Dava tapu iptali ve tescil davasıdır.
Çekişmeli taşınmazın bulunduğu yerde dava tarihinden önce 3116 sayılı Kanuna göre 1943 yılında yapılıp kesinleşen … kadastrosu bulunmaktadır. Genel arazi kadastrosu ise 09.08.1961 tarihinde yapılıp 08.12.1961 – 06.01.1962 tarihleri arasında ilan edilmiş ve taşınmazlar yönünden açılan dava nedeniyle 15.04.1969 tarihinde kesinleşmiştir.

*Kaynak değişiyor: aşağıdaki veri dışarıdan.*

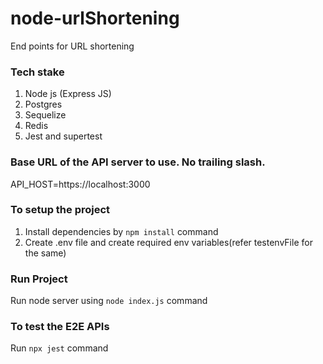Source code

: # node-urlShortening
End points for URL shortening

### Tech stake
1. Node js (Express JS)
2. Postgres
3. Sequelize
4. Redis
5. Jest and supertest

### Base URL of the API server to use. No trailing slash.
API_HOST=https://localhost:3000

### To setup the project
1. Install dependencies by `npm install` command
2. Create .env file and create required env variables(refer testenvFile for the same)

### Run Project
Run node server using `node index.js` command

### To test the E2E APIs
Run `npx jest` command
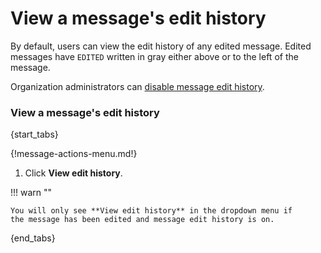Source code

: # View a message's edit history

By default, users can view the edit history of any edited message. Edited
messages have `EDITED` written in gray either above or to the left of the
message.

Organization administrators can
[disable message edit history](/help/disable-message-edit-history).

### View a message's edit history

{start_tabs}

{!message-actions-menu.md!}

1. Click **View edit history**.

!!! warn ""

    You will only see **View edit history** in the dropdown menu if
    the message has been edited and message edit history is on.

{end_tabs}
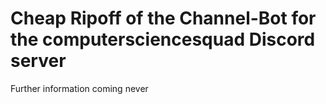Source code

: # Cheap Ripoff of the Channel-Bot for the computersciencesquad Discord server

Further information coming never
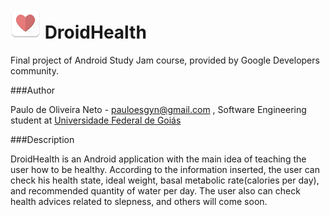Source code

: ![droidHealth_icon](./droidHealth.png) DroidHealth
=========================================================
Final project of Android Study Jam course, provided by Google Developers community.

###Author

Paulo de Oliveira Neto - pauloesgyn@gmail.com , Software Engineering student at [Universidade Federal de Goiás](https://www.ufg.br/)

###Description

DroidHealth is an Android application with the main idea of teaching the user how to be healthy. According to the information inserted, the user can check his health state, ideal weight, basal metabolic rate(calories per day), and recommended quantity of water per day. The user also can check health advices related to slepness, and others will come soon.
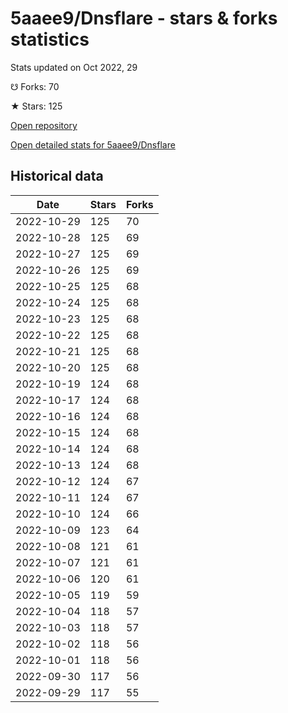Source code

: # 5aaee9/Dnsflare - stars & forks statistics

Stats updated on Oct 2022, 29

☋ Forks: 70

★ Stars: 125

[Open repository](https://github.com/5aaee9/Dnsflare)

[Open detailed stats for 5aaee9/Dnsflare](https://reviewgithub.com/rep/5aaee9/Dnsflare)

## Historical data
| Date | Stars | Forks |
|------|-------|-------|
| 2022-10-29 | 125 | 70 | 
| 2022-10-28 | 125 | 69 | 
| 2022-10-27 | 125 | 69 | 
| 2022-10-26 | 125 | 69 | 
| 2022-10-25 | 125 | 68 | 
| 2022-10-24 | 125 | 68 | 
| 2022-10-23 | 125 | 68 | 
| 2022-10-22 | 125 | 68 | 
| 2022-10-21 | 125 | 68 | 
| 2022-10-20 | 125 | 68 | 
| 2022-10-19 | 124 | 68 | 
| 2022-10-17 | 124 | 68 | 
| 2022-10-16 | 124 | 68 | 
| 2022-10-15 | 124 | 68 | 
| 2022-10-14 | 124 | 68 | 
| 2022-10-13 | 124 | 68 | 
| 2022-10-12 | 124 | 67 | 
| 2022-10-11 | 124 | 67 | 
| 2022-10-10 | 124 | 66 | 
| 2022-10-09 | 123 | 64 | 
| 2022-10-08 | 121 | 61 | 
| 2022-10-07 | 121 | 61 | 
| 2022-10-06 | 120 | 61 | 
| 2022-10-05 | 119 | 59 | 
| 2022-10-04 | 118 | 57 | 
| 2022-10-03 | 118 | 57 | 
| 2022-10-02 | 118 | 56 | 
| 2022-10-01 | 118 | 56 | 
| 2022-09-30 | 117 | 56 | 
| 2022-09-29 | 117 | 55 | 

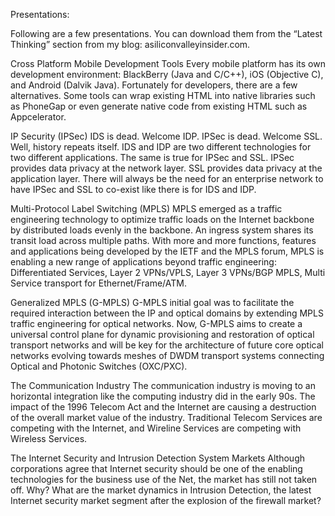 Presentations:

Following are a few presentations. You can download them from the “Latest Thinking” section from my blog: asiliconvalleyinsider.com.

Cross Platform Mobile Development Tools
Every mobile platform has its own development environment: BlackBerry (Java and C/C++), iOS (Objective C), and Android (Dalvik Java). Fortunately for developers, there are a few alternatives. Some tools can wrap existing HTML into native libraries such as PhoneGap or even generate native code from existing HTML such as Appcelerator.


IP Security (IPSec)
IDS is dead. Welcome IDP. IPSec is dead. Welcome SSL. Well, history repeats itself. IDS and IDP are two different technologies for two different applications. The same is true for IPSec and SSL. IPSec provides data privacy at the network layer. SSL provides data privacy at the application layer. There will always be the need for an enterprise network to have IPSec and SSL to co-exist like there is for IDS and IDP. 


Multi-Protocol Label Switching (MPLS)
MPLS emerged as a traffic engineering technology to optimize traffic loads on the Internet backbone by distributed loads evenly in the backbone. An ingress system shares its transit load across multiple paths. With more and more functions, features and applications being developed by the IETF and the MPLS forum, MPLS is enabling a new range of applications beyond traffic engineering: Differentiated Services, Layer 2 VPNs/VPLS, Layer 3 VPNs/BGP MPLS, Multi Service transport for Ethernet/Frame/ATM. 


Generalized MPLS (G-MPLS)
G-MPLS initial goal was to facilitate the required interaction between the IP and optical domains by extending MPLS traffic engineering for optical networks. Now, G-MPLS aims to create a universal control plane for dynamic provisioning and restoration of optical transport networks and will be key for the architecture of future core optical networks evolving towards meshes of DWDM transport systems connecting Optical and Photonic Switches (OXC/PXC).


The Communication Industry
The communication industry is moving to an horizontal integration like the computing industry did in the early 90s. The impact of the 1996 Telecom Act and the Internet are causing a destruction of the overall market value of the industry. Traditional Telecom Services are competing with the Internet, and Wireline Services are competing with Wireless Services.


The Internet Security and Intrusion Detection System Markets
Although corporations agree that Internet security should be one of the enabling technologies for the business use of the Net, the market has still not taken off. Why? What are the market dynamics in Intrusion Detection, the latest Internet security market segment after the explosion of the firewall market?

İncelenen dosya kapsamına, kararın dayandığı gerekçeye ve özellikle keşif sonucu düzenlenen uzman … bilirkişi raporunda, taşınmazın … sayılan yerlerden olduğu saptandığına göre, yerinde görülmeyen temyiz itirazlarının reddi ile usul ve yasaya uygun olan hükmün ONANMASINA, 19.01.2011 tarihinde yürürlüğe giren 6099 sayılı Kanunun 16. maddesi ile 3402 sayılı Kanuna eklenen 36/A maddesi gereğince davalıdan onama harcı alınmasına yer olmadığına, temyiz harcının istek halinde iadesine 14/01/2019 gününde oy birliği ile karar verildi.